I'm not sure this really belongs on this mailing list, but I don't know where else to put it.

I've been looking at the function sum_{n=0}^{infinity} x^n/n^n.  Of particular interest is the behavior of the function for negative values of x.

Trivially, f(0) = 1.  f(1) =
2.291285997062663540407282590595600541498619368274522317310002445136944538765234455558817041129429709
= A073009 + 1.  f(-1) =
0.2165694892878655929407356134730245305923180098530690417445821772983998154108595543751357950277310610
= 1 - A083648.

For small negative values of x, f is decreasing, with a root at x =
-1.403761051217759055281232610485776603405490424751396415940373101155405927364061916874538968186718386.
It reaches a minimum at x =
-5.718368648420614152398427034613310546436549865574768585431493548397169770391911785604026826049891868,
where the value is
-0.6877336072666951621247175777384073185758142428273878687363150320321583420985527506265886721706864536,
after which it gradually heads back towards zero.  None of these three numbers are in the OEIS.

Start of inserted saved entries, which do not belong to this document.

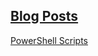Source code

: [Blog Posts](https://ckwinst.github.io/)
---
[PowerShell Scripts](https://github.com/ckwinst/MSSA-Portfolio/tree/main/PowerShell-Portfolio/PowerShell-Scripts)
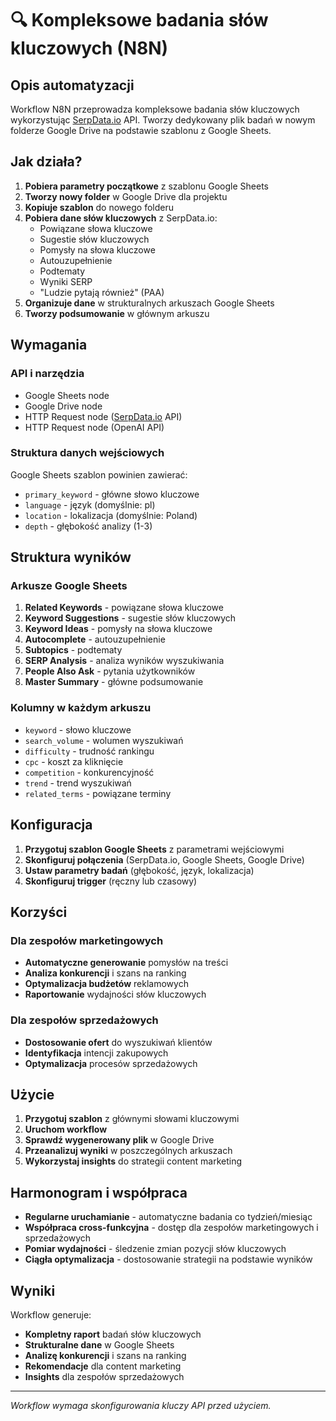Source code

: # 🔍 Kompleksowe badania słów kluczowych (N8N)

## Opis automatyzacji

Workflow N8N przeprowadza kompleksowe badania słów kluczowych wykorzystując [SerpData.io](https://serpdata.io/) API. Tworzy dedykowany plik badań w nowym folderze Google Drive na podstawie szablonu z Google Sheets.

## Jak działa?

1. **Pobiera parametry początkowe** z szablonu Google Sheets
2. **Tworzy nowy folder** w Google Drive dla projektu
3. **Kopiuje szablon** do nowego folderu
4. **Pobiera dane słów kluczowych** z SerpData.io:
   - Powiązane słowa kluczowe
   - Sugestie słów kluczowych
   - Pomysły na słowa kluczowe
   - Autouzupełnienie
   - Podtematy
   - Wyniki SERP
   - "Ludzie pytają również" (PAA)
5. **Organizuje dane** w strukturalnych arkuszach Google Sheets
6. **Tworzy podsumowanie** w głównym arkuszu

## Wymagania

### API i narzędzia
- Google Sheets node
- Google Drive node
- HTTP Request node ([SerpData.io](https://serpdata.io/) API)
- HTTP Request node (OpenAI API)

### Struktura danych wejściowych
Google Sheets szablon powinien zawierać:
- `primary_keyword` - główne słowo kluczowe
- `language` - język (domyślnie: pl)
- `location` - lokalizacja (domyślnie: Poland)
- `depth` - głębokość analizy (1-3)

## Struktura wyników

### Arkusze Google Sheets
1. **Related Keywords** - powiązane słowa kluczowe
2. **Keyword Suggestions** - sugestie słów kluczowych
3. **Keyword Ideas** - pomysły na słowa kluczowe
4. **Autocomplete** - autouzupełnienie
5. **Subtopics** - podtematy
6. **SERP Analysis** - analiza wyników wyszukiwania
7. **People Also Ask** - pytania użytkowników
8. **Master Summary** - główne podsumowanie

### Kolumny w każdym arkuszu
- `keyword` - słowo kluczowe
- `search_volume` - wolumen wyszukiwań
- `difficulty` - trudność rankingu
- `cpc` - koszt za kliknięcie
- `competition` - konkurencyjność
- `trend` - trend wyszukiwań
- `related_terms` - powiązane terminy

## Konfiguracja

1. **Przygotuj szablon Google Sheets** z parametrami wejściowymi
2. **Skonfiguruj połączenia** (SerpData.io, Google Sheets, Google Drive)
3. **Ustaw parametry badań** (głębokość, język, lokalizacja)
4. **Skonfiguruj trigger** (ręczny lub czasowy)

## Korzyści

### Dla zespołów marketingowych
- **Automatyczne generowanie** pomysłów na treści
- **Analiza konkurencji** i szans na ranking
- **Optymalizacja budżetów** reklamowych
- **Raportowanie** wydajności słów kluczowych

### Dla zespołów sprzedażowych
- **Dostosowanie ofert** do wyszukiwań klientów
- **Identyfikacja** intencji zakupowych
- **Optymalizacja** procesów sprzedażowych

## Użycie

1. **Przygotuj szablon** z głównymi słowami kluczowymi
2. **Uruchom workflow**
3. **Sprawdź wygenerowany plik** w Google Drive
4. **Przeanalizuj wyniki** w poszczególnych arkuszach
5. **Wykorzystaj insights** do strategii content marketing

## Harmonogram i współpraca

- **Regularne uruchamianie** - automatyczne badania co tydzień/miesiąc
- **Współpraca cross-funkcyjna** - dostęp dla zespołów marketingowych i sprzedażowych
- **Pomiar wydajności** - śledzenie zmian pozycji słów kluczowych
- **Ciągła optymalizacja** - dostosowanie strategii na podstawie wyników

## Wyniki

Workflow generuje:
- **Kompletny raport** badań słów kluczowych
- **Strukturalne dane** w Google Sheets
- **Analizę konkurencji** i szans na ranking
- **Rekomendacje** dla content marketing
- **Insights** dla zespołów sprzedażowych

---

*Workflow wymaga skonfigurowania kluczy API przed użyciem.*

This function is closely related to the so-called "Sophomore's Dream" <http://mathworld.wolfram.com/SophomoresDream.html>.  Generalizing the formulas there, we have:

Integral_0^1 t^(x*t) dt = -1/x * Sum_{n=1}^{infinity} (-x)^n/n^n = (1 - f(-x))/x;

or, inverting,

f(x) = 1 + x * Integral_0^1 t^(-x*t) dt.

Evaluating numerically, it appears that as x -> -infinity, f(x) acts like -1/log(|x|); possibly -1/log(|x|) + O(log(log(|x|))/log(|x|)^2), although the latter term is far from certain.  This is equivalent to

limit x->infinity Integral_0^1 t^(x*t) dt = 1/x + 1/(x*log(x)) + O(1/(x*log(x)^2)) [if the error term is correct].

I have no idea how to evaluate this limit to see if this is correct.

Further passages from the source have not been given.